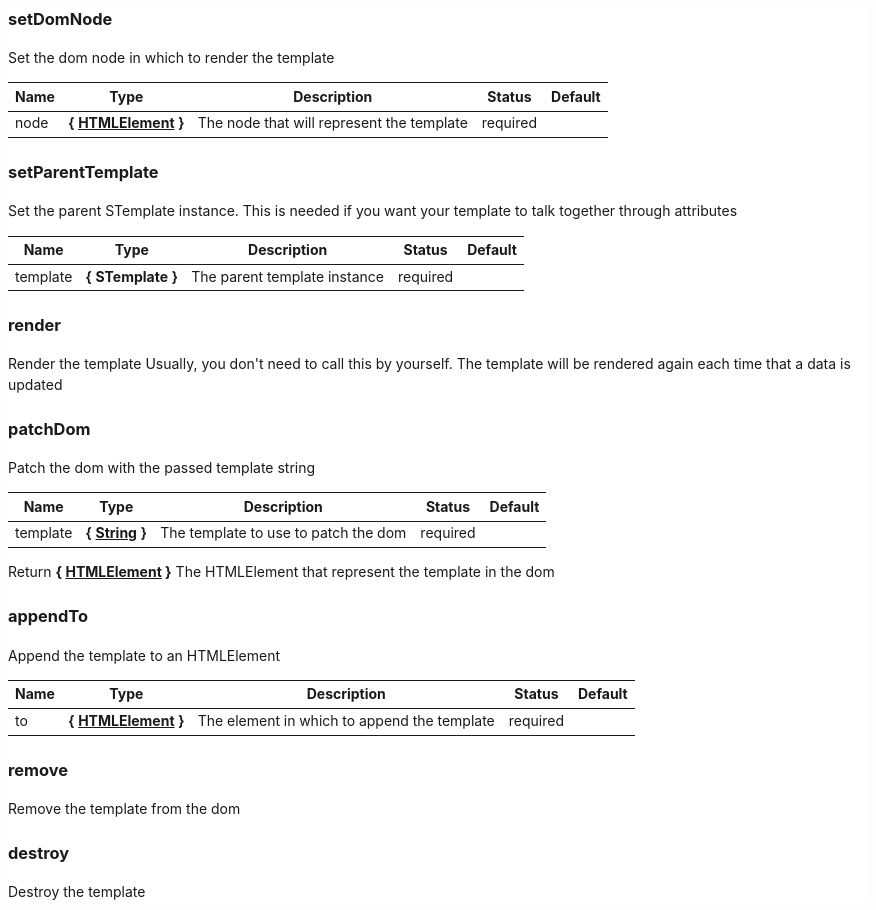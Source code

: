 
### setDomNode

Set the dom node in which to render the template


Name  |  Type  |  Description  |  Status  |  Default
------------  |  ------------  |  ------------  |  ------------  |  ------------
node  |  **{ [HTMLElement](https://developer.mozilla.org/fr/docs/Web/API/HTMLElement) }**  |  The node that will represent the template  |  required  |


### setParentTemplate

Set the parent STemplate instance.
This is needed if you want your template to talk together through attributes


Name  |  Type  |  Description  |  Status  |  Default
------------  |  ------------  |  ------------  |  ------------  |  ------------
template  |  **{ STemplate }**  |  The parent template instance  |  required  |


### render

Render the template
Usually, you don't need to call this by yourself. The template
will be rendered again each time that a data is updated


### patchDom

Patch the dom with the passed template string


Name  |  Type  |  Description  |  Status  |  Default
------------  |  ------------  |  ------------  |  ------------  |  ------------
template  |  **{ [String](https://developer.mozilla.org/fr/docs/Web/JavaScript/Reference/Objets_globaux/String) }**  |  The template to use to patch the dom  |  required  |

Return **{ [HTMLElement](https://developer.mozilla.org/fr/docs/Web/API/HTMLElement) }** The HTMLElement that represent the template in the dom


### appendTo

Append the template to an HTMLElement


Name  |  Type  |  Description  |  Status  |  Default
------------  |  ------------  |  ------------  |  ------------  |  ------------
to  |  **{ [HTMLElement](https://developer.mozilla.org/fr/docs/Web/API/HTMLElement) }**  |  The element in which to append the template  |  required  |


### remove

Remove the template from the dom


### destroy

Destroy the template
* * *
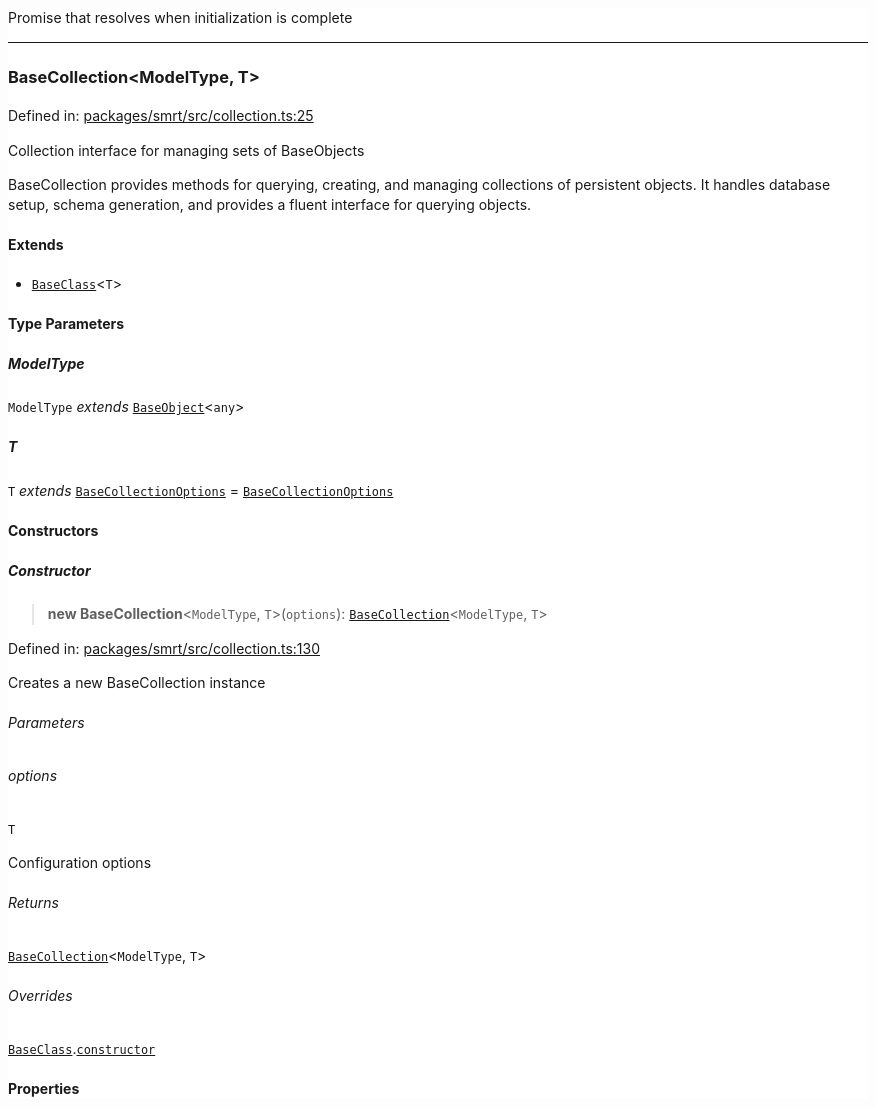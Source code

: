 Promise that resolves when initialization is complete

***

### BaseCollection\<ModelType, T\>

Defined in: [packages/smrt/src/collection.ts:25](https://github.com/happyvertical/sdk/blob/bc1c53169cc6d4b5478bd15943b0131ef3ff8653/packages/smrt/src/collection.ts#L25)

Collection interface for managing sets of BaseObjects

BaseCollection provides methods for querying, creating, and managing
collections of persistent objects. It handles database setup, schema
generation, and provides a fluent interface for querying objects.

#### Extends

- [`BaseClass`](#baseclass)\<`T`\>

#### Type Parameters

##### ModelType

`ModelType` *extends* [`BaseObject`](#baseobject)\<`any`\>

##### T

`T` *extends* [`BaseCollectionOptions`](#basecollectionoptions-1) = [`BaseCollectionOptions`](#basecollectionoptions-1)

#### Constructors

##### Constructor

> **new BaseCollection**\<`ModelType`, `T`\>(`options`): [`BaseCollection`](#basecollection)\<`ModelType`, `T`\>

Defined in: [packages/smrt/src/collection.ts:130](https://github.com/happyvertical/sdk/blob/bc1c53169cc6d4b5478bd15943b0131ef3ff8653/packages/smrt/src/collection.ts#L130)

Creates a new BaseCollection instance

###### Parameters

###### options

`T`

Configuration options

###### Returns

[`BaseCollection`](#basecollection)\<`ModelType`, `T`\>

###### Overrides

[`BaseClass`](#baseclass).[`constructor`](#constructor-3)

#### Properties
--
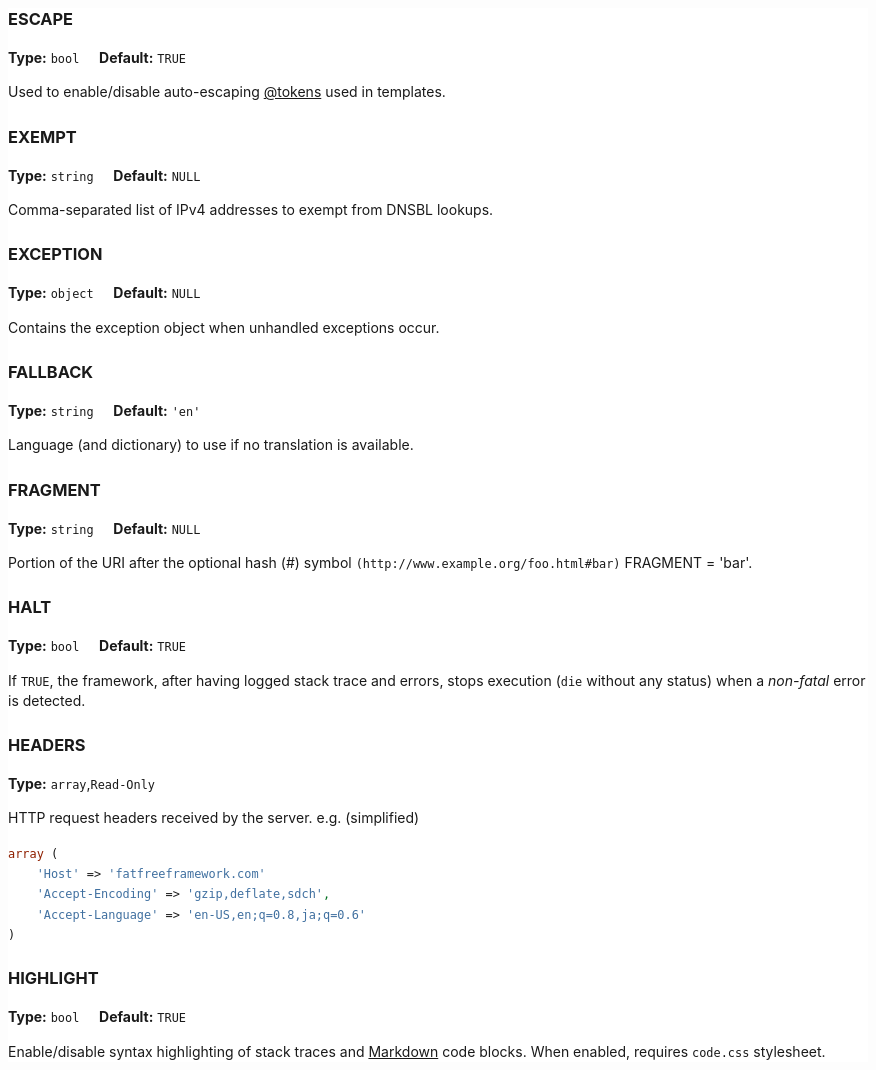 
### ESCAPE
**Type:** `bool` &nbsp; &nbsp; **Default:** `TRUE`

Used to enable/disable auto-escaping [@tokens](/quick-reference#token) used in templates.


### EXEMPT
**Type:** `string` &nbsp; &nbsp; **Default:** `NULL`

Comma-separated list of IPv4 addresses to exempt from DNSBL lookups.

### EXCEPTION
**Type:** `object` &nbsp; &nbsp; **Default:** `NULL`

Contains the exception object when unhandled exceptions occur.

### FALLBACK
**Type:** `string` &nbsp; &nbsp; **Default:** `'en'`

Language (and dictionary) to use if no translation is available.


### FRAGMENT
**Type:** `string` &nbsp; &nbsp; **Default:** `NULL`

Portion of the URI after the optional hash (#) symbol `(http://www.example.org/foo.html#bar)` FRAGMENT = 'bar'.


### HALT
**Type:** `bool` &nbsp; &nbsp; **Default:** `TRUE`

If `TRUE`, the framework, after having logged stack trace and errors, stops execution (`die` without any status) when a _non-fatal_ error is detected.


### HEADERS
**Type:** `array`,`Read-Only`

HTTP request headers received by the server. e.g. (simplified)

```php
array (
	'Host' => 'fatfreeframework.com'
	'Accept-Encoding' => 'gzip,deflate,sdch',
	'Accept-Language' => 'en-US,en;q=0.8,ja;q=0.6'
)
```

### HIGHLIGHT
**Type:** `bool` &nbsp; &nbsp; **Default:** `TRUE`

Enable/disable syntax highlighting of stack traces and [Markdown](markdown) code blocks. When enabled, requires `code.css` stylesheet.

Prompt:
Tell how many lines above hold "stack", nothing more.

Answer below:
2